B: 4 stars (out of 5)
1978 | United States | 120 min | More...
Reviewed Jan 18, 2026

John Milius’ surfing epic isn’t really about surfing at all. It wants to be the surfing generation’s Wild Bunch, an elegy for a lost way of life. It almost gets there.

The story tracks three California surf bums across twelve years—from 1962’s fraternity-style beach culture through Vietnam to 1974’s final reckoning with adulthood. Jan-Michael Vincent plays Matt, the local legend who can’t escape his own mythology. William Katt’s Jack tries to grow up by going to war. Gary Busey’s Leroy just keeps riding waves.

The film works best as an atmospheric hangout movie. There’s something hypnotic about watching these guys drift through their lives, the Pacific Ocean always there, pounding away like a metronome measuring lost time.

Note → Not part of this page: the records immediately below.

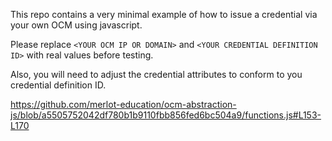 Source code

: This repo contains a very minimal example of how to issue a credential via your own OCM using javascript.

Please replace `<YOUR OCM IP OR DOMAIN>` and `<YOUR CREDENTIAL DEFINITION ID>` with real values before testing.

Also, you will need to adjust the credential attributes to conform to you credential definition ID.

https://github.com/merlot-education/ocm-abstraction-js/blob/a5505752042df780b1b9110fbb856fed6bc504a9/functions.js#L153-L170
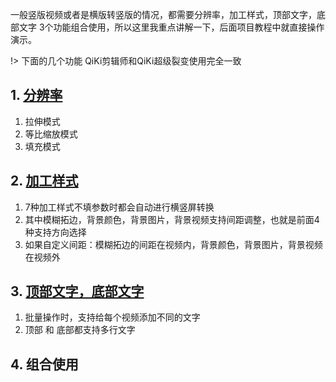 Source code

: 
一般竖版视频或者是横版转竖版的情况，都需要分辨率，加工样式，顶部文字，底部文字 3个功能组合使用，所以这里我重点讲解一下，后面项目教程中就直接操作演示。

!> 下面的几个功能 QiKi剪辑师和QiKi超级裂变使用完全一致

## 1. [分辨率]()

  1. 拉伸模式
  2. 等比缩放模式
  3. 填充模式

## 2. [加工样式]()

  1. 7种加工样式不填参数时都会自动进行横竖屏转换
  2. 其中模糊拓边，背景颜色，背景图片，背景视频支持间距调整，也就是前面4种支持方向选择
  3. 如果自定义间距：模糊拓边的间距在视频内，背景颜色，背景图片，背景视频在视频外


## 3. [顶部文字，底部文字]()

  1. 批量操作时，支持给每个视频添加不同的文字
  2. 顶部 和 底部都支持多行文字

## 4. 组合使用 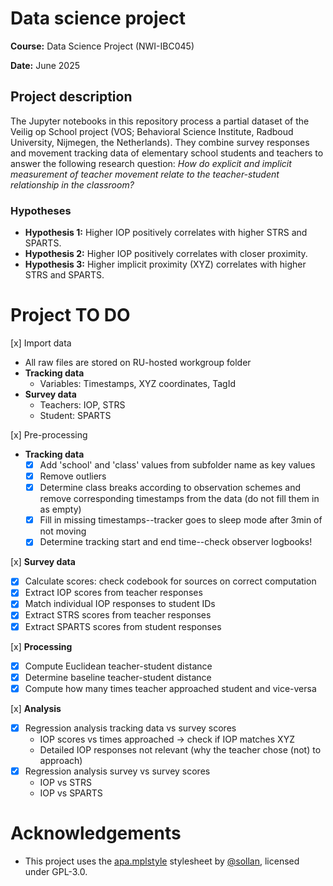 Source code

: # Data science project

**Course:** Data Science Project (NWI-IBC045)

**Date:** June 2025

## Project description

The Jupyter notebooks in this repository process a partial dataset of the Veilig op School project (VOS; Behavioral Science Institute, Radboud University, Nijmegen, the Netherlands). They combine survey responses and movement tracking data of elementary school students and teachers to answer the following research question: *How do explicit and implicit measurement of teacher movement relate to the teacher-student relationship in the classroom?*    

### Hypotheses
* **Hypothesis 1:** Higher IOP positively correlates with higher STRS and SPARTS.
* **Hypothesis 2:** Higher IOP positively correlates with closer proximity.
* **Hypothesis 3:** Higher implicit proximity (XYZ) correlates with higher STRS and SPARTS.

# Project TO DO
[x] Import data
  * All raw files are stored on RU-hosted workgroup folder
  * **Tracking data**
      * Variables: Timestamps, XYZ coordinates, TagId
  * **Survey data**
      * Teachers: IOP, STRS
      * Student: SPARTS

[x] Pre-processing
* **Tracking data**
  * [x] Add 'school' and 'class' values from subfolder name as key values
  * [x] Remove outliers
  * [x] Determine class breaks according to observation schemes and remove corresponding timestamps from the data (do not fill them in as empty) 
  * [x] Fill in missing timestamps--tracker goes to sleep mode after 3min of not moving
  * [x] Determine tracking start and end time--check observer logbooks!

[x] **Survey data**
  * [x] Calculate scores: check codebook for sources on correct computation
  * [x] Extract IOP scores from teacher responses
  * [x] Match individual IOP responses to student IDs
  * [x] Extract STRS scores from teacher responses
  * [x] Extract SPARTS scores from student responses

[x] **Processing**
  * [x] Compute Euclidean teacher-student distance
  * [x] Determine baseline teacher-student distance
  * [x] Compute how many times teacher approached student and vice-versa

[x] **Analysis**
  * [x] Regression analysis tracking data vs survey scores
    * IOP scores vs times approached -> check if IOP matches XYZ
    * Detailed IOP responses not relevant (why the teacher chose (not) to approach)
  * [x] Regression analysis survey vs survey scores
    * IOP vs STRS
    * IOP vs SPARTS

# Acknowledgements
* This project uses the [apa.mplstyle](https://github.com/sollan/apa.mplstyle?tab=readme-ov-file#GPL-3.0-1-ov-file) stylesheet by [@sollan](https://github.com/sollan), licensed under GPL-3.0.
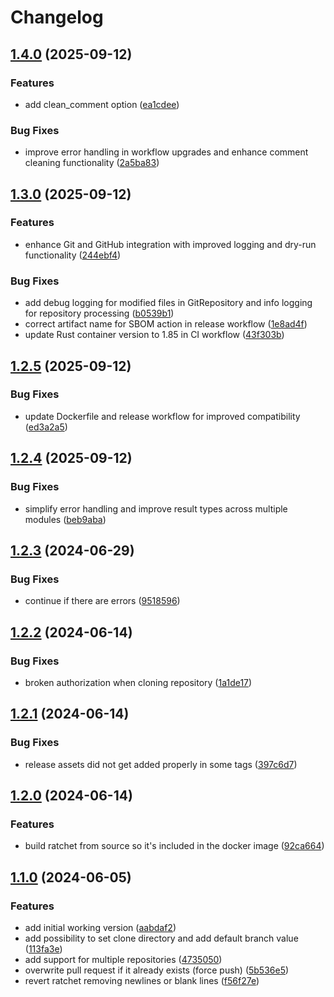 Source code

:# Changelog

## [1.4.0](https://github.com/Brend-Smits/ratchet-dispatcher/compare/v1.3.0...v1.4.0) (2025-09-12)


### Features

* add clean_comment option ([ea1cdee](https://github.com/Brend-Smits/ratchet-dispatcher/commit/ea1cdee17a85baf71c668dec4fb0d37a65fc7386))


### Bug Fixes

* improve error handling in workflow upgrades and enhance comment cleaning functionality ([2a5ba83](https://github.com/Brend-Smits/ratchet-dispatcher/commit/2a5ba835eaf212e8ef6d0f34b1dda0e94e559bee))

## [1.3.0](https://github.com/Brend-Smits/ratchet-dispatcher/compare/v1.2.5...v1.3.0) (2025-09-12)


### Features

* enhance Git and GitHub integration with improved logging and dry-run functionality ([244ebf4](https://github.com/Brend-Smits/ratchet-dispatcher/commit/244ebf416a2fc0745e1b0871e9f82c07f4f0e455))


### Bug Fixes

* add debug logging for modified files in GitRepository and info logging for repository processing ([b0539b1](https://github.com/Brend-Smits/ratchet-dispatcher/commit/b0539b12f94e4f8d6960377e5d1e979814680b98))
* correct artifact name for SBOM action in release workflow ([1e8ad4f](https://github.com/Brend-Smits/ratchet-dispatcher/commit/1e8ad4fe1379201b3de0530a36bc5b4200c79447))
* update Rust container version to 1.85 in CI workflow ([43f303b](https://github.com/Brend-Smits/ratchet-dispatcher/commit/43f303b07c103db92f785a1e20a5481429225c2e))

## [1.2.5](https://github.com/Brend-Smits/ratchet-dispatcher/compare/v1.2.4...v1.2.5) (2025-09-12)


### Bug Fixes

* update Dockerfile and release workflow for improved compatibility ([ed3a2a5](https://github.com/Brend-Smits/ratchet-dispatcher/commit/ed3a2a56dc211cffff5baee52f72314dd51b20c1))

## [1.2.4](https://github.com/Brend-Smits/ratchet-dispatcher/compare/v1.2.3...v1.2.4) (2025-09-12)


### Bug Fixes

* simplify error handling and improve result types across multiple modules ([beb9aba](https://github.com/Brend-Smits/ratchet-dispatcher/commit/beb9aba5851b489752c4985535498ae569744970))

## [1.2.3](https://github.com/Brend-Smits/ratchet-dispatcher/compare/v1.2.2...v1.2.3) (2024-06-29)


### Bug Fixes

* continue if there are errors ([9518596](https://github.com/Brend-Smits/ratchet-dispatcher/commit/9518596d5f4e48528d97148d97c98f5046429454))

## [1.2.2](https://github.com/Brend-Smits/ratchet-dispatcher/compare/v1.2.1...v1.2.2) (2024-06-14)


### Bug Fixes

* broken authorization when cloning repository ([1a1de17](https://github.com/Brend-Smits/ratchet-dispatcher/commit/1a1de17d84539f42a5d4d1ceb45563a544764e29))

## [1.2.1](https://github.com/Brend-Smits/ratchet-dispatcher/compare/v1.2.0...v1.2.1) (2024-06-14)


### Bug Fixes

* release assets did not get added properly in some tags ([397c6d7](https://github.com/Brend-Smits/ratchet-dispatcher/commit/397c6d74a7050e20529abac145282a1a1486ca4e))

## [1.2.0](https://github.com/Brend-Smits/ratchet-dispatcher/compare/v1.1.0...v1.2.0) (2024-06-14)


### Features

* build ratchet from source so it's included in the docker image ([92ca664](https://github.com/Brend-Smits/ratchet-dispatcher/commit/92ca664b02324e71684779715a9f1159b3e106ab))

## [1.1.0](https://github.com/Brend-Smits/ratchet-dispatcher/compare/v1.0.0...v1.1.0) (2024-06-05)


### Features

* add initial working version ([aabdaf2](https://github.com/Brend-Smits/ratchet-dispatcher/commit/aabdaf20b0e1be4095ae51d3861ace50e89ecde4))
* add possibility to set clone directory and add default branch value ([113fa3e](https://github.com/Brend-Smits/ratchet-dispatcher/commit/113fa3e88f405766bca6aeb16809e178d90df4a2))
* add support for multiple repositories ([4735050](https://github.com/Brend-Smits/ratchet-dispatcher/commit/47350503290bd5efbbf59c9614a7d9b1c9cd4a2c))
* overwrite pull request if it already exists (force push) ([5b536e5](https://github.com/Brend-Smits/ratchet-dispatcher/commit/5b536e553e17c79ed4a6c699507abdb3795ced1d))
* revert ratchet removing newlines or blank lines ([f56f27e](https://github.com/Brend-Smits/ratchet-dispatcher/commit/f56f27e1c1e1e609a0e94da0896f995f0d800e87))
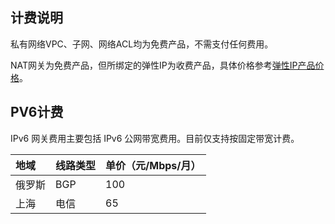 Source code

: ## 计费说明

私有网络VPC、子网、网络ACL均为免费产品，不需支付任何费用。

NAT网关为免费产品，但所绑定的弹性IP为收费产品，具体价格参考[弹性IP产品价格](unet/eip_price/traffic)。

## PV6计费

IPv6 网关费用主要包括 IPv6 公网带宽费用。目前仅支持按固定带宽计费。

| 地域   | 线路类型 | 单价（**元/Mbps/月**） |
| :----- | :------- | :--------------------- |
| 俄罗斯 | BGP      | 100                    |
| 上海   | 电信     | 65                     | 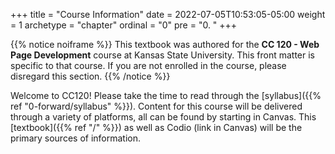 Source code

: +++
title = "Course Information"
date = 2022-07-05T10:53:05-05:00
weight = 1
archetype = "chapter"
ordinal = "0"
pre = "0. "
+++

{{% notice noiframe %}}
This textbook was authored for the **CC 120 - Web Page Development** course at Kansas State University.  This front matter is specific to that course.  If you are not enrolled in the course, please disregard this section.
{{% /notice %}}

Welcome to CC120! Please take the time to read through the [syllabus]({{% ref "0-forward/syllabus" %}}). Content for this course will be delivered through a variety of platforms, all can be found by starting in Canvas. This [textbook]({{% ref "/" %}}) as well as Codio (link in Canvas) will be the primary sources of information. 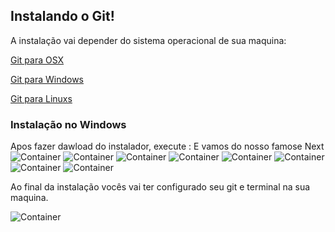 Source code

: ## Instalando o Git!

A instalação vai depender do sistema operacional de sua maquina:

[Git para OSX](https://git-scm.com/download/mac) 

[Git para Windows](https://gitforwindows.org/) 

[Git para Linuxs](https://git-scm.com/book/pt-br/v2/Come%C3%A7ando-Instalando-o-Git) 


### Instalação no Windows

Apos fazer dawload do instalador, execute :
E vamos do nosso famose Next
![Container](../images/instalacao/passo1.png)
![Container](../images/instalacao/passo2.png)
![Container](../images/instalacao/passo3.png)
![Container](../images/instalacao/passo4.png)
![Container](../images/instalacao/passo5.png)
![Container](../images/instalacao/passo6.png)
![Container](../images/instalacao/passo7.png)
![Container](../images/instalacao/passo8.png)

Ao final da instalação vocês vai ter configurado seu git e terminal na sua maquina.

![Container](../images/instalacao/terminal.png) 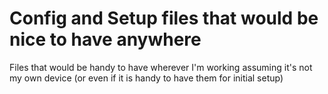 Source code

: # Config and Setup files that would be nice to have anywhere

Files that would be handy to have wherever I'm working assuming it's not my own device (or even if it is handy to have them for initial setup)
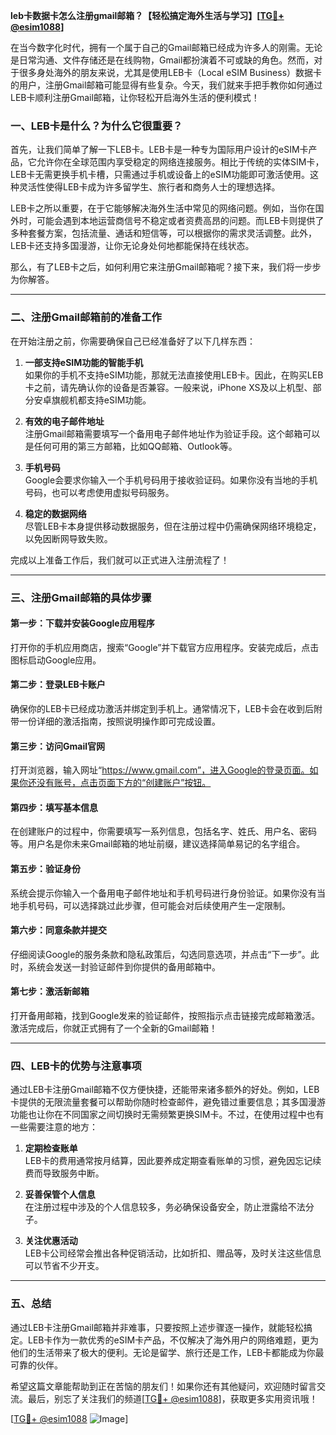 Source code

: **leb卡数据卡怎么注册gmail邮箱？【轻松搞定海外生活与学习】[[TG💪+ @esim1088](https://t.me/s/esim1088)]**

在当今数字化时代，拥有一个属于自己的Gmail邮箱已经成为许多人的刚需。无论是日常沟通、文件存储还是在线购物，Gmail都扮演着不可或缺的角色。然而，对于很多身处海外的朋友来说，尤其是使用LEB卡（Local eSIM Business）数据卡的用户，注册Gmail邮箱可能显得有些复杂。今天，我们就来手把手教你如何通过LEB卡顺利注册Gmail邮箱，让你轻松开启海外生活的便利模式！

### 一、LEB卡是什么？为什么它很重要？

首先，让我们简单了解一下LEB卡。LEB卡是一种专为国际用户设计的eSIM卡产品，它允许你在全球范围内享受稳定的网络连接服务。相比于传统的实体SIM卡，LEB卡无需更换手机卡槽，只需通过手机或设备上的eSIM功能即可激活使用。这种灵活性使得LEB卡成为许多留学生、旅行者和商务人士的理想选择。

LEB卡之所以重要，在于它能够解决海外生活中常见的网络问题。例如，当你在国外时，可能会遇到本地运营商信号不稳定或者资费高昂的问题。而LEB卡则提供了多种套餐方案，包括流量、通话和短信等，可以根据你的需求灵活调整。此外，LEB卡还支持多国漫游，让你无论身处何地都能保持在线状态。

那么，有了LEB卡之后，如何利用它来注册Gmail邮箱呢？接下来，我们将一步步为你解答。

---

### 二、注册Gmail邮箱前的准备工作

在开始注册之前，你需要确保自己已经准备好了以下几样东西：

1. **一部支持eSIM功能的智能手机**  
   如果你的手机不支持eSIM功能，那就无法直接使用LEB卡。因此，在购买LEB卡之前，请先确认你的设备是否兼容。一般来说，iPhone XS及以上机型、部分安卓旗舰机都支持eSIM功能。

2. **有效的电子邮件地址**  
   注册Gmail邮箱需要填写一个备用电子邮件地址作为验证手段。这个邮箱可以是任何可用的第三方邮箱，比如QQ邮箱、Outlook等。

3. **手机号码**  
   Google会要求你输入一个手机号码用于接收验证码。如果你没有当地的手机号码，也可以考虑使用虚拟号码服务。

4. **稳定的数据网络**  
   尽管LEB卡本身提供移动数据服务，但在注册过程中仍需确保网络环境稳定，以免因断网导致失败。

完成以上准备工作后，我们就可以正式进入注册流程了！

---

### 三、注册Gmail邮箱的具体步骤

#### 第一步：下载并安装Google应用程序
打开你的手机应用商店，搜索“Google”并下载官方应用程序。安装完成后，点击图标启动Google应用。

#### 第二步：登录LEB卡账户
确保你的LEB卡已经成功激活并绑定到手机上。通常情况下，LEB卡会在收到后附带一份详细的激活指南，按照说明操作即可完成设置。

#### 第三步：访问Gmail官网
打开浏览器，输入网址“https://www.gmail.com”，进入Google的登录页面。如果你还没有账号，点击页面下方的“创建账户”按钮。

#### 第四步：填写基本信息
在创建账户的过程中，你需要填写一系列信息，包括名字、姓氏、用户名、密码等。用户名是你未来Gmail邮箱的地址前缀，建议选择简单易记的名字组合。

#### 第五步：验证身份
系统会提示你输入一个备用电子邮件地址和手机号码进行身份验证。如果你没有当地手机号码，可以选择跳过此步骤，但可能会对后续使用产生一定限制。

#### 第六步：同意条款并提交
仔细阅读Google的服务条款和隐私政策后，勾选同意选项，并点击“下一步”。此时，系统会发送一封验证邮件到你提供的备用邮箱中。

#### 第七步：激活新邮箱
打开备用邮箱，找到Google发来的验证邮件，按照指示点击链接完成邮箱激活。激活完成后，你就正式拥有了一个全新的Gmail邮箱！

---

### 四、LEB卡的优势与注意事项

通过LEB卡注册Gmail邮箱不仅方便快捷，还能带来诸多额外的好处。例如，LEB卡提供的无限流量套餐可以帮助你随时检查邮件，避免错过重要信息；其多国漫游功能也让你在不同国家之间切换时无需频繁更换SIM卡。不过，在使用过程中也有一些需要注意的地方：

1. **定期检查账单**  
   LEB卡的费用通常按月结算，因此要养成定期查看账单的习惯，避免因忘记续费而导致服务中断。

2. **妥善保管个人信息**  
   在注册过程中涉及的个人信息较多，务必确保设备安全，防止泄露给不法分子。

3. **关注优惠活动**  
   LEB卡公司经常会推出各种促销活动，比如折扣、赠品等，及时关注这些信息可以节省不少开支。

---

### 五、总结

通过LEB卡注册Gmail邮箱并非难事，只要按照上述步骤逐一操作，就能轻松搞定。LEB卡作为一款优秀的eSIM卡产品，不仅解决了海外用户的网络难题，更为他们的生活带来了极大的便利。无论是留学、旅行还是工作，LEB卡都能成为你最可靠的伙伴。

希望这篇文章能帮助到正在苦恼的朋友们！如果你还有其他疑问，欢迎随时留言交流。最后，别忘了关注我们的频道[[TG💪+ @esim1088](https://t.me/s/esim1088)]，获取更多实用资讯哦！

[[TG💪+ @esim1088](https://t.me/s/esim1088) ![Image](https://i.postimg.cc/4NQfJmqS/Snipaste-2025-05-13-00-14-12.png)] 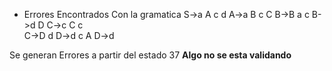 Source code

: * Errores Encontrados
  Con la gramatica 
    S->a A c d
    A->a B c C
    B->B a c
    B->d D
    C->c C c  
    C->D d
    D->d c A
    D->d

Se generan Errores a partir del estado 37 **Algo no se esta validando**
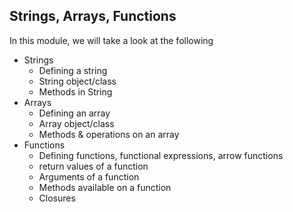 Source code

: ## Strings, Arrays, Functions

In this module, we will take a look at the following
- Strings
    - Defining a string
    - String object/class
    - Methods in String
- Arrays
    - Defining an array
    - Array object/class
    - Methods & operations on an array
- Functions
    - Defining functions, functional expressions, arrow functions
    - return values of a function
    - Arguments of a function
    - Methods available on a function
    - Closures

Milius grew up in this world and brings a grounded realism to his mythologizing. Consider how the film refuses every easy narrative payoff. Jack goes to Vietnam—but we don’t follow him there. Matt seems poised for redemption—but it never quite arrives. By the finale, when all three paddle out to face twenty-foot waves, you can’t tell if you’re watching reality or Matt’s fever dream of how things should have been.

Basil Poledouris’ score swells with epic grandeur, yet Milius pulls back from melodrama at every turn. A father-figure scene on a condemned pier could have been mawkish. What could have played as triumph or tragedy instead ends in quiet resignation. That restraint gives the film its power.

The fatal flaw? Casting. These actors are supposed to be teenagers in 1962, but Katt’s pushing thirty and Vincent and Busey are past it. Vincent, weathered by off-screen demons, looks forty-plus playing nineteen. The draft board scenes—otherwise brilliant—lose credibility because nobody looks draft age. Compare this to De Palma’s Greetings, shot with a young Robert De Niro.

The film needed to be shot like Linklater’s Boyhood—chronologically, across twelve years. An impossible feat, but Milius was probably the only director who’d attempt it. He didn’t, and that ambition outstrips execution.

Still, Big Wednesday earns its melancholy. It’s an elegy for a generation that traded beaches for mortgages, surf for survival. The ocean keeps pounding. Time keeps moving. And somewhere out there, these three men keep looking for one more perfect wave, hoping it can bring back what they’ve lost. If only for a few seconds.